Wednesday, November 3, 2010

Lately I've been struggling with feeling like I've fallen through the cracks in life. Last night I was walking to the store and all of a sudden I felt like I got kicked in the stomach. It dawned on me that my whole support network and community that I've known and loved for so long isn't here. It's all new... It's like I'm starting over with everything. Making videos and emailing them to friends back home isn't the same as sitting across from them and laughing about something that happened 5 years ago. I can't find Halls in the grocerystore when my throat is sore. The accumulation of my material life is boxed up in a crawlspace in northern Ontario. They don't have toaster ovens here, and I don't have an oven. How do I make pizza? People ask me what I do for a living, and I don't know what to say now, but, "I help network for a churchplant." "What does that entail?" they ask. "Pretty much talking to people," I laugh.

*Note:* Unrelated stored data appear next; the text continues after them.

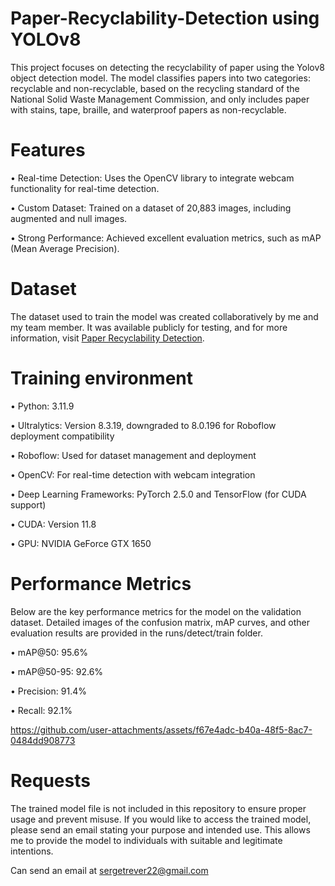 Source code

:# Paper-Recyclability-Detection using YOLOv8

This project focuses on detecting the recyclability of paper using the Yolov8 object detection model. The model classifies papers into two categories: recyclable and non-recyclable, based on the recycling standard of the National Solid Waste Management Commission, and only includes paper with stains, tape, braille, and waterproof papers as non-recyclable.

# Features

•	Real-time Detection: Uses the OpenCV library to integrate webcam functionality for real-time detection.

•	Custom Dataset: Trained on a dataset of 20,883 images, including augmented and null images.

•	Strong Performance: Achieved excellent evaluation metrics, such as mAP (Mean Average Precision).

# Dataset

The dataset used to train the model was created collaboratively by me and my team member. It was available publicly for testing, and for more information, visit [Paper Recyclability Detection](https://universe.roboflow.com/serge-de-guzman-and-christian-gomez/paper-recyclability-detection).

# Training environment

• Python: 3.11.9

• Ultralytics: Version 8.3.19, downgraded to 8.0.196 for Roboflow deployment compatibility

• Roboflow: Used for dataset management and deployment

• OpenCV: For real-time detection with webcam integration

• Deep Learning Frameworks: PyTorch 2.5.0 and TensorFlow (for CUDA support)

• CUDA: Version 11.8

• GPU: NVIDIA GeForce GTX 1650

# Performance Metrics

Below are the key performance metrics for the model on the validation dataset. Detailed images of the confusion matrix, mAP curves, and other evaluation results are provided in the runs/detect/train folder.

•	mAP@50: 95.6%

•	mAP@50-95: 92.6%

•	Precision: 91.4%

•	Recall: 92.1%


https://github.com/user-attachments/assets/f67e4adc-b40a-48f5-8ac7-0484dd908773


# Requests

The trained model file is not included in this repository to ensure proper usage and prevent misuse. If you would like to access the trained model, please send an email stating your purpose and intended use. This allows me to provide the model to individuals with suitable and legitimate intentions.

Can send an email at [sergetrever22@gmail.com](mailto:sergetrever22@gmail.com)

I can't call up my sister and ask if I can come up for the afternoon and hang out with her and the kids. Almost everyone is getting married or in serious relationships. I live in a city so crowded and huge that I feel like a speck walking down the street. Sometimes I just want to yell out, "We are all significant!" JESUS MAKES ME SIGNIFICANT. Everything else around me feels new, raw, unpredictable, and out of control. Sometimes I just want to scream. But Jesus is my significance. This is something I really long to know and believe deeply. If Jesus doesn't make me significant, then what's the point of it all? He's the only thing worth living for, and with all this dying to self that I feel like I'm going through, He stands there with His arms wide open and says, "E, you belong to Me."

1 comment:

  1. You are loved.
    Check out David Crowder's song "You Are My Joy" - I scream the words out loud when I needed desperately to believe their truths.